# Problem requirements:
Two lines mark the range in the entries below: the one holding "že koreluje s lidským hodnocením překladu" and the one holding "Optimizing the cleaning". Set down those two and all lines between them, exactly.

# Supplied information:

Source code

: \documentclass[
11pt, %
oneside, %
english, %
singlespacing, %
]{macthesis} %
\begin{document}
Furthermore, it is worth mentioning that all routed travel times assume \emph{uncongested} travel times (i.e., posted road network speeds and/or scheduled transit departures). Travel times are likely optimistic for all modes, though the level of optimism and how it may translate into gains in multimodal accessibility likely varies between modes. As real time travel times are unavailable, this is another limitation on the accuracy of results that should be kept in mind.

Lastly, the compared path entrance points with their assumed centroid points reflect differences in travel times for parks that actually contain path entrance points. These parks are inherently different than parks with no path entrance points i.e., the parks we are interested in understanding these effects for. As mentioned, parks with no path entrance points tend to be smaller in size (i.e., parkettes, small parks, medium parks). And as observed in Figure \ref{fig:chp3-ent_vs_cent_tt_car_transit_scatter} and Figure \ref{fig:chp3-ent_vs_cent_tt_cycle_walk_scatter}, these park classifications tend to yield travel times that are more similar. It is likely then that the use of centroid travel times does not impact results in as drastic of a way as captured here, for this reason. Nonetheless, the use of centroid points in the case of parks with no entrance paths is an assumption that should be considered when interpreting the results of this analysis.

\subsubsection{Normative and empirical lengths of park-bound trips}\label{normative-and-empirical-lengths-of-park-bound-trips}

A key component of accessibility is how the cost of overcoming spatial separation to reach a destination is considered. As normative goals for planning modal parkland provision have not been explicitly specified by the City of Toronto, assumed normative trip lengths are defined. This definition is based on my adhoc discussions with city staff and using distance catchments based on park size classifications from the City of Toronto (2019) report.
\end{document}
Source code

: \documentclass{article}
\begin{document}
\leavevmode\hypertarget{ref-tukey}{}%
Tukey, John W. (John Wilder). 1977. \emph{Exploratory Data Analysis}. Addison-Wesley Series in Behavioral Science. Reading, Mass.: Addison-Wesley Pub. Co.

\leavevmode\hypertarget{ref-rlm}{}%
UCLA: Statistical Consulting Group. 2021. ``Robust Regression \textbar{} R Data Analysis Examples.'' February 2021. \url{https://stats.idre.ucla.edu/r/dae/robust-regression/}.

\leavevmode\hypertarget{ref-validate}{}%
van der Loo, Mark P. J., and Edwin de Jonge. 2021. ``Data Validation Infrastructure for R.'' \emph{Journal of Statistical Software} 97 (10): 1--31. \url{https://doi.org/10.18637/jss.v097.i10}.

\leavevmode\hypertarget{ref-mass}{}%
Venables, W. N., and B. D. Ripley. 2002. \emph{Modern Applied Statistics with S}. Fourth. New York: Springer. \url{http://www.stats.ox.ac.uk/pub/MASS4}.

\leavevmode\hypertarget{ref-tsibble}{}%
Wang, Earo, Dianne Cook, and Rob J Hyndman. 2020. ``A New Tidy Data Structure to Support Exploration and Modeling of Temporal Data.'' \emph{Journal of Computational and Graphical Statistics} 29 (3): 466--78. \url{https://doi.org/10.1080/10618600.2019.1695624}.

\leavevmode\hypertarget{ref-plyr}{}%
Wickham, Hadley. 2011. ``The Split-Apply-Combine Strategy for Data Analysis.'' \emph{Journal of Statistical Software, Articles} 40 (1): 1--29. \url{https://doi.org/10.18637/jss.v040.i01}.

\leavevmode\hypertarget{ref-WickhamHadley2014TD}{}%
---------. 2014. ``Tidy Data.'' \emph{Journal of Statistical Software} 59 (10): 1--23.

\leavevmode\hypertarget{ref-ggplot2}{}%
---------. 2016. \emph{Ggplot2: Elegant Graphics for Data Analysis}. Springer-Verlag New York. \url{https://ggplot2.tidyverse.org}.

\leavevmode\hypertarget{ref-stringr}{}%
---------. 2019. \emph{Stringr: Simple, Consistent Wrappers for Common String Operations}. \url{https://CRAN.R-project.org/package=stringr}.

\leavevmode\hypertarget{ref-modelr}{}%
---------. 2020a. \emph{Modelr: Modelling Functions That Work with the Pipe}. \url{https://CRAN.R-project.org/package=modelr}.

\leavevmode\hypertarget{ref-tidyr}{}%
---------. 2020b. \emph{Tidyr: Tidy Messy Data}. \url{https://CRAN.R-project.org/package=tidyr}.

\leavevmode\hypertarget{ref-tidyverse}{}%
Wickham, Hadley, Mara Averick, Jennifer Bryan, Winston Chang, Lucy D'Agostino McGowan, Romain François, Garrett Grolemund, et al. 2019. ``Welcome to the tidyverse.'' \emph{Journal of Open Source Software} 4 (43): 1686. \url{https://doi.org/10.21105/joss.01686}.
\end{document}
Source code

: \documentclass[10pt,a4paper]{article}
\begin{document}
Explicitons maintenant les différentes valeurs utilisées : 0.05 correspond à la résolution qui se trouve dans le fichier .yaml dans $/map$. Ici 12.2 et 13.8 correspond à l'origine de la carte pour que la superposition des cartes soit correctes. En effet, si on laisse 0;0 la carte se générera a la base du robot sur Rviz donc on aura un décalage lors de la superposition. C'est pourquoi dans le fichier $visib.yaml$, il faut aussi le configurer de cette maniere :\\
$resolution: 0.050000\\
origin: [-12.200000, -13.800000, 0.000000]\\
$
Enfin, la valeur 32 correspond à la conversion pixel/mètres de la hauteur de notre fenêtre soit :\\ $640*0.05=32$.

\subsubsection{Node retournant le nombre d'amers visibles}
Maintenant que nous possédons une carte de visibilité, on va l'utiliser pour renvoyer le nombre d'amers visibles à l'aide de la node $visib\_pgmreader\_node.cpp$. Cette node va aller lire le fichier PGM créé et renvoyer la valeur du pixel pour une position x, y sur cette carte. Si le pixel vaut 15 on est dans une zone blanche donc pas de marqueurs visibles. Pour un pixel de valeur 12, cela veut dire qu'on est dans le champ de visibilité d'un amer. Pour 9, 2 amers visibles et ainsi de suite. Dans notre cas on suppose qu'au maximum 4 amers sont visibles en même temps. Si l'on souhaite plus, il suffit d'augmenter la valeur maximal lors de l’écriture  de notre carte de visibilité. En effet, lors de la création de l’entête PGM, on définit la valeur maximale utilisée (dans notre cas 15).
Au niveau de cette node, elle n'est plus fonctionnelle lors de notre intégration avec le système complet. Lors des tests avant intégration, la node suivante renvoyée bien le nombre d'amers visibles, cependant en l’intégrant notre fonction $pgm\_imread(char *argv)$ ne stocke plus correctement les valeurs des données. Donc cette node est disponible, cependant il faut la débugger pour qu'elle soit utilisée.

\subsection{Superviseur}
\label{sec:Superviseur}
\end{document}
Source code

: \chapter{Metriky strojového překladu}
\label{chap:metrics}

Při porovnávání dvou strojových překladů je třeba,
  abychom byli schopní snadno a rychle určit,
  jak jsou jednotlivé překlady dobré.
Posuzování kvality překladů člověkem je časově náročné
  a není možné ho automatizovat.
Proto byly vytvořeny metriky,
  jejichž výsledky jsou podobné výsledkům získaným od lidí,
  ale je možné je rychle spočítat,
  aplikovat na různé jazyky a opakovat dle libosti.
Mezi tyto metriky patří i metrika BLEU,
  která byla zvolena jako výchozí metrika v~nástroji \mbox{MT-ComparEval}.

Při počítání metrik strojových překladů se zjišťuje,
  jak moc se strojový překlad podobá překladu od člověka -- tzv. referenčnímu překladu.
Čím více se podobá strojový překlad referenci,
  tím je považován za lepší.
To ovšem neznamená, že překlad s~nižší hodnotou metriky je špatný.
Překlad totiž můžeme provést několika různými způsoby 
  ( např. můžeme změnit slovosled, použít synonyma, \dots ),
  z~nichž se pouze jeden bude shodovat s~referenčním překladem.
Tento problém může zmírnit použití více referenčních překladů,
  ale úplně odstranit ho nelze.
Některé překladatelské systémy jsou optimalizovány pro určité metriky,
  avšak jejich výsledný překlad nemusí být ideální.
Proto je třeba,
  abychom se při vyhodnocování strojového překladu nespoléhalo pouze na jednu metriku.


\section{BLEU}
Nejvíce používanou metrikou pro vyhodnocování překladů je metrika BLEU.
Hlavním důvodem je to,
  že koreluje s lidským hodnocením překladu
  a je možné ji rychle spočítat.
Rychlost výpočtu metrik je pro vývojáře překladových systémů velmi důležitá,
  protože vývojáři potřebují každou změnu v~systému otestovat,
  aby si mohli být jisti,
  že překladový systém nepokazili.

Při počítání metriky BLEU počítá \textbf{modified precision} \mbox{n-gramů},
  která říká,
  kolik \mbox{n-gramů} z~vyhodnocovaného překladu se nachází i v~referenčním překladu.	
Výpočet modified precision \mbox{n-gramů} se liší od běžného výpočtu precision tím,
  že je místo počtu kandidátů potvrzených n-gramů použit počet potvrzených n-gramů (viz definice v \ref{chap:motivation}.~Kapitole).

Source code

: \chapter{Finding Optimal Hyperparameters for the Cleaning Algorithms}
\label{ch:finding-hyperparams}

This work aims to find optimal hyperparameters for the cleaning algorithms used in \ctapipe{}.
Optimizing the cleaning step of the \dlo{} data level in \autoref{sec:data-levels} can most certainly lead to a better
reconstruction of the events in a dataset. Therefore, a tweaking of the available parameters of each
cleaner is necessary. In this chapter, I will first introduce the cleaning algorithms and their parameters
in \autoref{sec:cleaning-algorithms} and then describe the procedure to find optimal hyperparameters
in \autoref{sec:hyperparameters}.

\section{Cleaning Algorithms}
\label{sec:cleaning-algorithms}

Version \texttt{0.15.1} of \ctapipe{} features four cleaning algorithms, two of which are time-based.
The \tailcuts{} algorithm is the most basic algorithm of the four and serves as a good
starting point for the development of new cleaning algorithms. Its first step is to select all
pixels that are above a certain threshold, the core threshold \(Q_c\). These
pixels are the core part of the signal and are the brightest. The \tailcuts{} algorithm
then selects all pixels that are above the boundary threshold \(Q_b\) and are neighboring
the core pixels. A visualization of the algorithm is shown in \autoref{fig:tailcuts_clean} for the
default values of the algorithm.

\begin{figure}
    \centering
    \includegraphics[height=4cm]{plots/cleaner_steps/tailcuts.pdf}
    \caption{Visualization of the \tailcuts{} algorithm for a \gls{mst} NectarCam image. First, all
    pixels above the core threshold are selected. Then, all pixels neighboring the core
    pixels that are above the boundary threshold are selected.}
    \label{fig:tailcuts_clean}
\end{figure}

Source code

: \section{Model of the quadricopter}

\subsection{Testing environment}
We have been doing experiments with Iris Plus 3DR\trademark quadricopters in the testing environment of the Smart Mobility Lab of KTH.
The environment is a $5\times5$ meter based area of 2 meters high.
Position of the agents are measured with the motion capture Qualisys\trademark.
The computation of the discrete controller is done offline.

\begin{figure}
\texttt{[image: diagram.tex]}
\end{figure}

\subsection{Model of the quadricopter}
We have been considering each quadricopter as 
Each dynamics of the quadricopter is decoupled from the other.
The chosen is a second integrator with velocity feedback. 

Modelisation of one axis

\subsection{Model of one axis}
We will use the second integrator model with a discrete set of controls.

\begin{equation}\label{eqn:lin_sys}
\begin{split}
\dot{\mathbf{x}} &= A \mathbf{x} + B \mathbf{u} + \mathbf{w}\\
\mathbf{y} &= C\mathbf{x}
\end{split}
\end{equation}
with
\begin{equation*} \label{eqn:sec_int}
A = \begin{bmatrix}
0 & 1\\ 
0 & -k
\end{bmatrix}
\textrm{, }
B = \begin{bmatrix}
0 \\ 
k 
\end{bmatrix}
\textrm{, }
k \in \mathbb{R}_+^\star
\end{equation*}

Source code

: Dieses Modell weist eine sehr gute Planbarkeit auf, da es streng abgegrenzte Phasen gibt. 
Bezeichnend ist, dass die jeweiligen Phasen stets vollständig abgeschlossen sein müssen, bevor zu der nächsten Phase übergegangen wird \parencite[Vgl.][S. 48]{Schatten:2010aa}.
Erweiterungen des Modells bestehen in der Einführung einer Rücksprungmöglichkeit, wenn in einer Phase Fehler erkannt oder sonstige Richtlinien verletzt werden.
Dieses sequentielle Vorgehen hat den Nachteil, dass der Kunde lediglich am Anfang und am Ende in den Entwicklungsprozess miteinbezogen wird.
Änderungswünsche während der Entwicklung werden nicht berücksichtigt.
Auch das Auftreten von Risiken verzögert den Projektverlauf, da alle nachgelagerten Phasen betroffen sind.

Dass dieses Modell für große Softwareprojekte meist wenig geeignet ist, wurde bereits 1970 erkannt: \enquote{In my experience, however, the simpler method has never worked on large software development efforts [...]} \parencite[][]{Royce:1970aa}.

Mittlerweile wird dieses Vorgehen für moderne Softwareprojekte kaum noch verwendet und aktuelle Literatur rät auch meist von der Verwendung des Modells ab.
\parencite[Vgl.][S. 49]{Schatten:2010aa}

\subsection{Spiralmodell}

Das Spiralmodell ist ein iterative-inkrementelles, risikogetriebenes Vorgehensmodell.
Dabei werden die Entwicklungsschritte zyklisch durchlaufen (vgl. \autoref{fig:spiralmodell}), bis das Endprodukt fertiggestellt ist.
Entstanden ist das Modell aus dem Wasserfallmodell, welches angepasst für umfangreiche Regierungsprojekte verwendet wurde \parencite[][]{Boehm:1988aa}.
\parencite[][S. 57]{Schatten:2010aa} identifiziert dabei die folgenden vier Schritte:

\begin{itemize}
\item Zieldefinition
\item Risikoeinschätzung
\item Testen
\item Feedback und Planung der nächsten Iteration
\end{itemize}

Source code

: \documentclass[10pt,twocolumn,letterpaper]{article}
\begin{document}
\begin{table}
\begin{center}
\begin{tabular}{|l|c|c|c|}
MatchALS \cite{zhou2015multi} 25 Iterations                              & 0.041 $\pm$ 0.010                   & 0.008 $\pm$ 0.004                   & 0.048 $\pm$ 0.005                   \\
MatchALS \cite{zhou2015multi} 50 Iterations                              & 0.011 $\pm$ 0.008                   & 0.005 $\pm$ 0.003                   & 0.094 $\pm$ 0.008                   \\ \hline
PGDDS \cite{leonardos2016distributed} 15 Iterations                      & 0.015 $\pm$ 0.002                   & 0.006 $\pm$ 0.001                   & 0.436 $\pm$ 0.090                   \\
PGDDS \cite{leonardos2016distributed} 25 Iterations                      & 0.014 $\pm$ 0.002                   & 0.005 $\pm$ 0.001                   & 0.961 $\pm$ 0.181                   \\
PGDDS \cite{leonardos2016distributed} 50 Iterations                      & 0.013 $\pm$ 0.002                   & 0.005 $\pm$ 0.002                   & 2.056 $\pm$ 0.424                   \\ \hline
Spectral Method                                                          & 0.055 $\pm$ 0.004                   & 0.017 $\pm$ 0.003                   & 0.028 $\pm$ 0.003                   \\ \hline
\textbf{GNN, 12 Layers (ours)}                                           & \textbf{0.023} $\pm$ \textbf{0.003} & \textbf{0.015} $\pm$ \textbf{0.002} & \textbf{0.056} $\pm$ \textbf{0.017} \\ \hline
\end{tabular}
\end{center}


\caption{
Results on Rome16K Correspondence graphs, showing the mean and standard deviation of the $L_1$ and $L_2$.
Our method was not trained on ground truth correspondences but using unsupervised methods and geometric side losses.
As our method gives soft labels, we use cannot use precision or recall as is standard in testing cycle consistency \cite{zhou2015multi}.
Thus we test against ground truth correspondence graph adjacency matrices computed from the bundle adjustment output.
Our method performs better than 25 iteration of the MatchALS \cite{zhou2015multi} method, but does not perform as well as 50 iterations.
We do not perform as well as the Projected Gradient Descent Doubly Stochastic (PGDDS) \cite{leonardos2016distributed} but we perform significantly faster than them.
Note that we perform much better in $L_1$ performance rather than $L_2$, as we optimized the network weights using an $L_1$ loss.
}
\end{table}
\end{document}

# Solution to the exercise:
  že koreluje s lidským hodnocením překladu
  a je možné ji rychle spočítat.
Rychlost výpočtu metrik je pro vývojáře překladových systémů velmi důležitá,
  protože vývojáři potřebují každou změnu v~systému otestovat,
  aby si mohli být jisti,
  že překladový systém nepokazili.

Při počítání metriky BLEU počítá \textbf{modified precision} \mbox{n-gramů},
  která říká,
  kolik \mbox{n-gramů} z~vyhodnocovaného překladu se nachází i v~referenčním překladu.	
Výpočet modified precision \mbox{n-gramů} se liší od běžného výpočtu precision tím,
  že je místo počtu kandidátů potvrzených n-gramů použit počet potvrzených n-gramů (viz definice v \ref{chap:motivation}.~Kapitole).

Source code

: \chapter{Finding Optimal Hyperparameters for the Cleaning Algorithms}
\label{ch:finding-hyperparams}

This work aims to find optimal hyperparameters for the cleaning algorithms used in \ctapipe{}.
Optimizing the cleaning step of the \dlo{} data level in \autoref{sec:data-levels} can most certainly lead to a better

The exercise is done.